Task to complete
Look through the records below for the line holding "## Projects (folders)". Write it out exactly, with each following line through the line holding "- [WikiBooks. x86 Assembly/X86".
:: Provided information
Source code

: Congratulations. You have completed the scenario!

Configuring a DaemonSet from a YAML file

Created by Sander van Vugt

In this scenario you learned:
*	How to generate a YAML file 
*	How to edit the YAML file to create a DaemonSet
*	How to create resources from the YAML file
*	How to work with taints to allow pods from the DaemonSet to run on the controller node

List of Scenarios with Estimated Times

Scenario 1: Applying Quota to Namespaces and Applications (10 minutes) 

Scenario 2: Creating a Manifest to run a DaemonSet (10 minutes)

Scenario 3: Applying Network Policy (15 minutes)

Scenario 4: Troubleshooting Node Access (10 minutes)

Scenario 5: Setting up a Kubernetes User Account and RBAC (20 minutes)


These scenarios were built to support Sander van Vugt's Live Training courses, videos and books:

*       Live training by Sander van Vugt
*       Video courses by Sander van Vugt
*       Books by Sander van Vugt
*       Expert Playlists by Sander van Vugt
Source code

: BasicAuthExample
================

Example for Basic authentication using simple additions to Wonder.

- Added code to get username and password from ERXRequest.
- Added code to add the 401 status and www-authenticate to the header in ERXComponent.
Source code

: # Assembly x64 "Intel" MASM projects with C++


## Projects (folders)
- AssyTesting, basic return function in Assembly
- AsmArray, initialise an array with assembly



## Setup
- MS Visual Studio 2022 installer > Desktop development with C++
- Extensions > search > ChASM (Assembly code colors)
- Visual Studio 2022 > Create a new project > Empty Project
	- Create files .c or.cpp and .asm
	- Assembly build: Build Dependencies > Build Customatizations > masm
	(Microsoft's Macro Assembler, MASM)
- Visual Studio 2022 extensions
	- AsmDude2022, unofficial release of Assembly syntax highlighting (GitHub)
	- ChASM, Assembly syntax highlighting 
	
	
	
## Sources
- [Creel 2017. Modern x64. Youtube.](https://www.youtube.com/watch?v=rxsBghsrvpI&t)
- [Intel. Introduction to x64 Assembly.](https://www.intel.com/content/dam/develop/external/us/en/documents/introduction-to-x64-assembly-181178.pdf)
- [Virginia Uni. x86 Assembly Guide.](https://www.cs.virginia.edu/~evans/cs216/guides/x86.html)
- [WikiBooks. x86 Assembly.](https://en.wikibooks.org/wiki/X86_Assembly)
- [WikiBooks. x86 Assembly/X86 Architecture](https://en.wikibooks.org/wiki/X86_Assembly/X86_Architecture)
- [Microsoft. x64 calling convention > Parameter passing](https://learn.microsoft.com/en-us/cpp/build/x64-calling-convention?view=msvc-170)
::::
Exercise response
## Projects (folders)
- AssyTesting, basic return function in Assembly
- AsmArray, initialise an array with assembly



## Setup
- MS Visual Studio 2022 installer > Desktop development with C++
- Extensions > search > ChASM (Assembly code colors)
- Visual Studio 2022 > Create a new project > Empty Project
	- Create files .c or.cpp and .asm
	- Assembly build: Build Dependencies > Build Customatizations > masm
	(Microsoft's Macro Assembler, MASM)
- Visual Studio 2022 extensions
	- AsmDude2022, unofficial release of Assembly syntax highlighting (GitHub)
	- ChASM, Assembly syntax highlighting 
	
	
	
## Sources
- [Creel 2017. Modern x64. Youtube.](https://www.youtube.com/watch?v=rxsBghsrvpI&t)
- [Intel. Introduction to x64 Assembly.](https://www.intel.com/content/dam/develop/external/us/en/documents/introduction-to-x64-assembly-181178.pdf)
- [Virginia Uni. x86 Assembly Guide.](https://www.cs.virginia.edu/~evans/cs216/guides/x86.html)
- [WikiBooks. x86 Assembly.](https://en.wikibooks.org/wiki/X86_Assembly)
- [WikiBooks. x86 Assembly/X86 Architecture](https://en.wikibooks.org/wiki/X86_Assembly/X86_Architecture)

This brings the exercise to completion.